On ne peut pas dire que ça a été un ilôt de résistance. C'est comme ça. Beaucoup de choses étaient sous le manteau. Mes parents étaient résistants, Jules était résistant. C'est après qu'on a découvert qui était résistant, qui ne l'était pas. Moi je ne suis jamais allée danser, pendant que d'autres souffraient, peinaient. C'est un détail, mais pour nous ça comptait beaucoup.

 

-Et Jules Clauwaert, qu'est-ce qu'il faisait comme acte de résistance à l'école ?

-Lui, on savait qu'il était résistant, on l'a su très tôt, parce qu'il ne pouvait pas se taire. Quand il touchait aux photos de Pétain, moi j'étais bien contente.

Le prêtre qui dirigeait la Catho à ce moment là était pétainiste en diable. On se moquait un peu de lui, on ne l'appréciait pas vraiment.

 

-Il y avait des photos de Pétain partout dans l'université ?

-Dans chaque fac en tout cas.

 

-Et il y avait des Allemands dans l'université ?

Nous avons été occupés, mais quand j'ai repris l'école ils n'étaient plus chez nous.

 

-Vous êtes entrée à l'école en 42, vous êtes sortie en quelle année ?

-Je n'avais pas envie de quitter l'école. J'ai fait Sciences Po en même temps, et je cherchais toutes sortes de bonnes raisons de ne pas laisser ce milieu que j'adorais. J'ai quitté Lille en 46 et je suis venue à Paris chercher du travail. Ces quatre années ont vraiment marqué ma vie.

 

-A l'époque l'école de journalisme faisait vraiment partie de la Catho de Lille

-On était dans les mêmes locaux. La Catho j'avais toutes les raisons de l'aimer puisque mon père y avait sa vie. Il y avait des gens super qui nous faisaient des conférences dans l'Aula Maxima. Ces conférences m'ont construites, même si je trouve que c'était un peu trop catho. Il y avait le supérieur des Carmes, le père Lucien, le révérend père Motte, celui qu'on appelait Tiber, le chanoine Tiberghien, c'était mon parrain, un homme ouvert, remarquable qui avait des neveux prêtres ouvriers qui connaissaient les débuts de l'action catholique. Des gens ouverts sur le monde. 

C'est normal que cette école qui se veut universelle et ouverte à tous ait quitté la Catho

 

-Qu'est-ce que vous avez pensé quand l'école est devenue laïque et qu'elle a quitté la catho ?

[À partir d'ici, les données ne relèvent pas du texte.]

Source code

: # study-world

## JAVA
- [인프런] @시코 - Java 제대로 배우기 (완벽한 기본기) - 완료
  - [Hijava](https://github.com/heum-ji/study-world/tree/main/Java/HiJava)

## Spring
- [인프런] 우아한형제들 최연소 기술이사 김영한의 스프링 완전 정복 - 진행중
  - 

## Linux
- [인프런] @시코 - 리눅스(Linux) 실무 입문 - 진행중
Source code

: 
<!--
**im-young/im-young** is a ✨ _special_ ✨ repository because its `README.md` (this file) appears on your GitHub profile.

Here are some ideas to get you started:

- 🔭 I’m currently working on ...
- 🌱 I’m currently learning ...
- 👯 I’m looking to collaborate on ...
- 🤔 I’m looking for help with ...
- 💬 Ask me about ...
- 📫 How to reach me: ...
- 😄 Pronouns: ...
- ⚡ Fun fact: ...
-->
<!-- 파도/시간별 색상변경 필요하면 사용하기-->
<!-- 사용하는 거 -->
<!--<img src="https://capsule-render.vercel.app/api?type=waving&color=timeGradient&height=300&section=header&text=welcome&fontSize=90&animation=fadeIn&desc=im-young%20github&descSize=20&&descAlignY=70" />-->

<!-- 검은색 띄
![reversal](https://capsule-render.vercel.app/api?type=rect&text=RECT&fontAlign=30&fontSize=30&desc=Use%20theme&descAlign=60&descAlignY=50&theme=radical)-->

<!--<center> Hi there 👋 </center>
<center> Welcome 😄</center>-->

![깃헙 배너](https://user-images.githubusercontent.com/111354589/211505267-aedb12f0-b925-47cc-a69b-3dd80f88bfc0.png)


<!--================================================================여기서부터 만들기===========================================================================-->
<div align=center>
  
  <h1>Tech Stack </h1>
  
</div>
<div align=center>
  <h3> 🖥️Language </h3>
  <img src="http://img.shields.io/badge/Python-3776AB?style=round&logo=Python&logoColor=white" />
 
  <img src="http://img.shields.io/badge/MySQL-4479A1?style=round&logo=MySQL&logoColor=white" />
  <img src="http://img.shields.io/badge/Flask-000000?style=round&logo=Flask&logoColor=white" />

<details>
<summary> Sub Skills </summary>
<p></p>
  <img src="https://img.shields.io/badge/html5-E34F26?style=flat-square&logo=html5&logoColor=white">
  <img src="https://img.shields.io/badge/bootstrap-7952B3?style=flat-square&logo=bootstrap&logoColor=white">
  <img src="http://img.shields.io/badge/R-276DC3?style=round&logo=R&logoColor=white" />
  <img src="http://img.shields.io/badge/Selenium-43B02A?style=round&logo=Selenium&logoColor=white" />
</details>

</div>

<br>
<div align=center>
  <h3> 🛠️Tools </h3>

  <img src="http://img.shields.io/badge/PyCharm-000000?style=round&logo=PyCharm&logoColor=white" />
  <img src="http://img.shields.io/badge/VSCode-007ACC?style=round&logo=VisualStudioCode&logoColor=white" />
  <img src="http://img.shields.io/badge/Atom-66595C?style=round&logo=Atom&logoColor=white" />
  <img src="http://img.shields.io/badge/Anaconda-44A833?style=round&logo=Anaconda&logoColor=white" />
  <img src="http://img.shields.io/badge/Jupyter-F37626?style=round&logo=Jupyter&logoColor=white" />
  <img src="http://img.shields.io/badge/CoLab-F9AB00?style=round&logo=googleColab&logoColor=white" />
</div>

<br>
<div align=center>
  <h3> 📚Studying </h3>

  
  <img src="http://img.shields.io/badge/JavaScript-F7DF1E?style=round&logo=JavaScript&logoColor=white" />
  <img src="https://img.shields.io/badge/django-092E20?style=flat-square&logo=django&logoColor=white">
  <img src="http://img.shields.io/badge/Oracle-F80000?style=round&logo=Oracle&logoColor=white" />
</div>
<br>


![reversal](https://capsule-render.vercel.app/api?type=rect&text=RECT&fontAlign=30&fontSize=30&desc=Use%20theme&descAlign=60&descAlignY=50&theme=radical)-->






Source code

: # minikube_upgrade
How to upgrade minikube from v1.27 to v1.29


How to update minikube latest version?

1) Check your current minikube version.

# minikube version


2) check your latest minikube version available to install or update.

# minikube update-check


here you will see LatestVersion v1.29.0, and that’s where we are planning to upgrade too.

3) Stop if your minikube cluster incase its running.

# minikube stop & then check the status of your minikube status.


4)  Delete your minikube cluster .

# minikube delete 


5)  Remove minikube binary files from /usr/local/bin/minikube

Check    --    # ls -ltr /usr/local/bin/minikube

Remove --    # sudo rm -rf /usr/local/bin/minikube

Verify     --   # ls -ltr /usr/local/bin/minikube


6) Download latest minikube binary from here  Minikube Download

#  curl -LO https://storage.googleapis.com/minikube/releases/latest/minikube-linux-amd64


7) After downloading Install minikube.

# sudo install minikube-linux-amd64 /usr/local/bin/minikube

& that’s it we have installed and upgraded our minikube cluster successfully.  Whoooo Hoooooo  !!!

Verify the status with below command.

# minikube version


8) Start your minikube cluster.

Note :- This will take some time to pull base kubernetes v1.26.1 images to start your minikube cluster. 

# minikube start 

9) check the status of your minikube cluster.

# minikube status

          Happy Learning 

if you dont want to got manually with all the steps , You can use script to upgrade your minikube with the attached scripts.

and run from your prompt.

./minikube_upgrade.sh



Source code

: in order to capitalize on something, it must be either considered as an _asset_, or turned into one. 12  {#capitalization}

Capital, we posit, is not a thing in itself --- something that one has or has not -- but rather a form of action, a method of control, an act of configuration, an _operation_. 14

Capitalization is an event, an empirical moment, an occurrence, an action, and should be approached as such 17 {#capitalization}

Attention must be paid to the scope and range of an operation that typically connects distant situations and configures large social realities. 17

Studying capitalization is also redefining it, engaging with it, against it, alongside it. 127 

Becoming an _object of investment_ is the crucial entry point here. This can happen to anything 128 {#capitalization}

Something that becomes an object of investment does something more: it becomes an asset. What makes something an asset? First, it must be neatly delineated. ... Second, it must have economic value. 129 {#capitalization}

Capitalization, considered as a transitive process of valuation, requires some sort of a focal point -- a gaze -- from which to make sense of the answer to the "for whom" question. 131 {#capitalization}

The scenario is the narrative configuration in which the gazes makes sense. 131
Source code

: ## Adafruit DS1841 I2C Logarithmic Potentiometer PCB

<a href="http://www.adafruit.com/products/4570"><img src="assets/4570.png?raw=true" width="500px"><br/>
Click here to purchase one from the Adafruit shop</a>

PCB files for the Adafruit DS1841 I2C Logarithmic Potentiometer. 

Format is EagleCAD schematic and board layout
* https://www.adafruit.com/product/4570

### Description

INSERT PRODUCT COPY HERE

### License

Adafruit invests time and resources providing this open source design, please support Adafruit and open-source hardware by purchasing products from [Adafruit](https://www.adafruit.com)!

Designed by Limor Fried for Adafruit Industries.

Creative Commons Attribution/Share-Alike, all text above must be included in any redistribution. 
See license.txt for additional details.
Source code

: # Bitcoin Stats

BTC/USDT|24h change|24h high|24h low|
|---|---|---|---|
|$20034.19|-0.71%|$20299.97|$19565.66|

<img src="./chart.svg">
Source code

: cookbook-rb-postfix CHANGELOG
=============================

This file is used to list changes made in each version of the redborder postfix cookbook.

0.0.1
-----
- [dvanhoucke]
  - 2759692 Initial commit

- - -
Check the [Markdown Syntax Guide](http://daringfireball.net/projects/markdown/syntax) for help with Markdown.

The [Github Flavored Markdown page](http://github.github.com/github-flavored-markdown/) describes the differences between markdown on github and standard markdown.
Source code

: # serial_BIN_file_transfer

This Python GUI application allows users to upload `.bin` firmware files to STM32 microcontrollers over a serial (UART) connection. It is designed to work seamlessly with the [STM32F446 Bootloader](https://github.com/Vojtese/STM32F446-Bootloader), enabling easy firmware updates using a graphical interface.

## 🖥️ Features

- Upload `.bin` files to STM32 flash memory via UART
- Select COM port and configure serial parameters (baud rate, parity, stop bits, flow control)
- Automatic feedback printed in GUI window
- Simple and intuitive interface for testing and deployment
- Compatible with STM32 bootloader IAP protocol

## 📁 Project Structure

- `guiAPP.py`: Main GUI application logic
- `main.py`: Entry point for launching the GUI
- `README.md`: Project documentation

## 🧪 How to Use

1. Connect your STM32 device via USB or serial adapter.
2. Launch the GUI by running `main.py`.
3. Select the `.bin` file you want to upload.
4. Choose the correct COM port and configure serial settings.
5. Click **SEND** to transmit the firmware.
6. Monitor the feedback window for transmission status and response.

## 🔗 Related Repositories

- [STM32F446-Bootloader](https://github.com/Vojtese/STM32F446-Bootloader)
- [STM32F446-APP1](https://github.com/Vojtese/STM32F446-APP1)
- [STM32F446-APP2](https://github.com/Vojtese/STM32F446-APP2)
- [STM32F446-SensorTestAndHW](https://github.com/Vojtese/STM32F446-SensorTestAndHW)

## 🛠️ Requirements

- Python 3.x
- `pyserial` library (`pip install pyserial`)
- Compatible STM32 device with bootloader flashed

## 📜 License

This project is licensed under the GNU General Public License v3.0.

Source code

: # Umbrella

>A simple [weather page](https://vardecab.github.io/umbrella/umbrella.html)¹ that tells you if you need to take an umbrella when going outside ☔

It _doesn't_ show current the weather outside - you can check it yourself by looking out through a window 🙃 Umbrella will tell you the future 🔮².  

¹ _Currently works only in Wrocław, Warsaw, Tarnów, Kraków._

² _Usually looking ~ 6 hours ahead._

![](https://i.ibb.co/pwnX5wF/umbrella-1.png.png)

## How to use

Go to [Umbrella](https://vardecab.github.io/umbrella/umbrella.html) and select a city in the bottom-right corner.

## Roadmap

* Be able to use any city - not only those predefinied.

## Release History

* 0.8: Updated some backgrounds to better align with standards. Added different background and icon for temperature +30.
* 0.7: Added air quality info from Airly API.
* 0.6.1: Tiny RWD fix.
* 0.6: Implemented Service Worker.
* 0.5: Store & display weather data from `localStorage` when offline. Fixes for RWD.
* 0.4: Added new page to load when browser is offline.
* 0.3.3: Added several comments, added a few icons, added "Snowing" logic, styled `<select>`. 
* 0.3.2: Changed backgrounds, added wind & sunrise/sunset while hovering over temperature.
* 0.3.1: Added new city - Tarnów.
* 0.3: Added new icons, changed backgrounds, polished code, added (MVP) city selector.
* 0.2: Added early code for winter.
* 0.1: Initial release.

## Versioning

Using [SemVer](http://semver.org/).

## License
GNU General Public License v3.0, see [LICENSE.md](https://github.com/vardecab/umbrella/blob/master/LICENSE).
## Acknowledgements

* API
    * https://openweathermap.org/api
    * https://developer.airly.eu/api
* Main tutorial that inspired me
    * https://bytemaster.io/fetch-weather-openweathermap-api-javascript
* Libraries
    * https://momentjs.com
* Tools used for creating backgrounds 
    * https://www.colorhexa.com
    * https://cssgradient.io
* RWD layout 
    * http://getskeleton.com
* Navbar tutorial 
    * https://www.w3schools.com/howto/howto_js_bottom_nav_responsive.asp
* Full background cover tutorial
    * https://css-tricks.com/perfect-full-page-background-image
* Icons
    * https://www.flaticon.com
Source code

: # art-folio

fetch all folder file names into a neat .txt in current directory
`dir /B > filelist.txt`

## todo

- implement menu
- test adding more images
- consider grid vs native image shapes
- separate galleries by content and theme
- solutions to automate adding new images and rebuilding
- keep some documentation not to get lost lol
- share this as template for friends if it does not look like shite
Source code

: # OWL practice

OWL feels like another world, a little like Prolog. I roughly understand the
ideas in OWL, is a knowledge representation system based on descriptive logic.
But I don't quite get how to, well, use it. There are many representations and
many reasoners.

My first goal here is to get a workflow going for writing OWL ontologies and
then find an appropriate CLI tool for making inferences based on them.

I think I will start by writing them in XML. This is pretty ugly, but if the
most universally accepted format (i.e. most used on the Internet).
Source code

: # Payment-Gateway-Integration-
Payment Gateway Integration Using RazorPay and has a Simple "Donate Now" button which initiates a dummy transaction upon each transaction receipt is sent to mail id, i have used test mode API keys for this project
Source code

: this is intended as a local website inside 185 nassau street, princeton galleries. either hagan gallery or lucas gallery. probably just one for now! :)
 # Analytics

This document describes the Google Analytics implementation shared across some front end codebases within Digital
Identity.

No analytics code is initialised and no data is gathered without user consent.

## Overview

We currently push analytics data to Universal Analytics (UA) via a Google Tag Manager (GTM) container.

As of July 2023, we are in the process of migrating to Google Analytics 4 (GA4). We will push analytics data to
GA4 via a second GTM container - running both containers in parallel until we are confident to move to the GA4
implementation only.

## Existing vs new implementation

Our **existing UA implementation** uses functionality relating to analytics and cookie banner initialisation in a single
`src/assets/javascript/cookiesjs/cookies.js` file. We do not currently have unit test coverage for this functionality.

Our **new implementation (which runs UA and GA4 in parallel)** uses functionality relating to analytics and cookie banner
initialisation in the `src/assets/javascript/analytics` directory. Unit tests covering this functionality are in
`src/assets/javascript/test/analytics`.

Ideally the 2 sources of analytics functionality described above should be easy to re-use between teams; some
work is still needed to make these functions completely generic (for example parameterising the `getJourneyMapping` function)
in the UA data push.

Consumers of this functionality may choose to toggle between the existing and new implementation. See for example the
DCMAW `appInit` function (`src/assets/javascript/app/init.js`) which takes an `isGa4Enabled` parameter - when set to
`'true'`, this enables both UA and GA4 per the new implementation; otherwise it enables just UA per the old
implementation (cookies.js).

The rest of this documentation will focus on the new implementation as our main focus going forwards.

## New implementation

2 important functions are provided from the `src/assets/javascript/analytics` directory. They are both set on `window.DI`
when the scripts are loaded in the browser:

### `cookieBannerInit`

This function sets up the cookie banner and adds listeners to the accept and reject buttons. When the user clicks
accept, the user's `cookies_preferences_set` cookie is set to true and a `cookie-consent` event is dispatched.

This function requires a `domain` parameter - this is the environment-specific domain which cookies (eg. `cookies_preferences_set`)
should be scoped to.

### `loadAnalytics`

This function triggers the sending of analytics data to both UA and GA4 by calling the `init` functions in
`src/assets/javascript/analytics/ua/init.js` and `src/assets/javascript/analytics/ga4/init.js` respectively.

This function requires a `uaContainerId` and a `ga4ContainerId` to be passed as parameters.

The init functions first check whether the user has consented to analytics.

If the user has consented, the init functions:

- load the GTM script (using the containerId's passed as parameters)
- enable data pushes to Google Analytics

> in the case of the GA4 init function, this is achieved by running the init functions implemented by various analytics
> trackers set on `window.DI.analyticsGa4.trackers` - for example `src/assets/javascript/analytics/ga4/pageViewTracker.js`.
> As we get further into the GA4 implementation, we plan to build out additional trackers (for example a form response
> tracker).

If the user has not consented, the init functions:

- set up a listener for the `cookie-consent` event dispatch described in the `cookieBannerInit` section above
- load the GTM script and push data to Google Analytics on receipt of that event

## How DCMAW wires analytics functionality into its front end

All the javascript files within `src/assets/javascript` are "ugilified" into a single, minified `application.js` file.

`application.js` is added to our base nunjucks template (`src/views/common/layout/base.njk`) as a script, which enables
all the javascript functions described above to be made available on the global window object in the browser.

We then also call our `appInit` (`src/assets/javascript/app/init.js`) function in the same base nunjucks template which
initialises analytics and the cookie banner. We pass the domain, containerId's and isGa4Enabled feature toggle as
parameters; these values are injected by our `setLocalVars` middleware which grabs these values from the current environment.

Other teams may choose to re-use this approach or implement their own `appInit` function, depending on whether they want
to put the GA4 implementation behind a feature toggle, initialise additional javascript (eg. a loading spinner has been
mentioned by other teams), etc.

-Quand il s'est trouvé que l'école quitte les locaux de la catho et soit amenée à devenir une école d'Etat en somme, ouverte à tous, j'ai trouvé que c'était un progrès, qu'il ne fallait pas pleurer. C'était bien comme source mais il fallait bien s'ouvrir au monde entier

Mais quelque part on sait que c'est là où elle est née.

 

-Est-ce que l'ambiance était très catho ?

-Dans ce milieu-là, c'était très ouvert, et j'étais très contente de cette ouverture. Des gens comme Jules Clauwaert, je ne les aurais jamais connus, s'ils n'avaient pas pu pour cette raison là mettre les pieds à la Catho.

 

-Est-ce qu'il y avait des gens moins croyants ?

-On avait le droit de penser, il y avait quelque chose qui permettait une ouverture, une indépendance. Je pense que l'homme est fondamentalement libre. Ma foi elle est quand même loin de certains dogmes. L'église traditionnelle de Rome, c'est pas mon truc.

 

Nous n'étions que deux filles dans cette année, on était très contentes d'être deux, on se serrait les coudes. Finalement on était très fières. On n'a pas subi de choses trop désagréables. Des tentatives de séductions c'était plaisant après tout, on en faisait ce qu'on voulait. Mais on n'a rien vécu d'agressif

 

-Vous avez été prise au sérieux, autant que vos camarades ?

-Dans l'école sûrement, mais à l'extérieur s'il y avait des stages à faire dans des journaux, ce n'était pas à nous qu'on les proposait.

Les stages on les proposait à ceux qui voulaient faire une carrière immédiate, nous on ne savait pas trop… 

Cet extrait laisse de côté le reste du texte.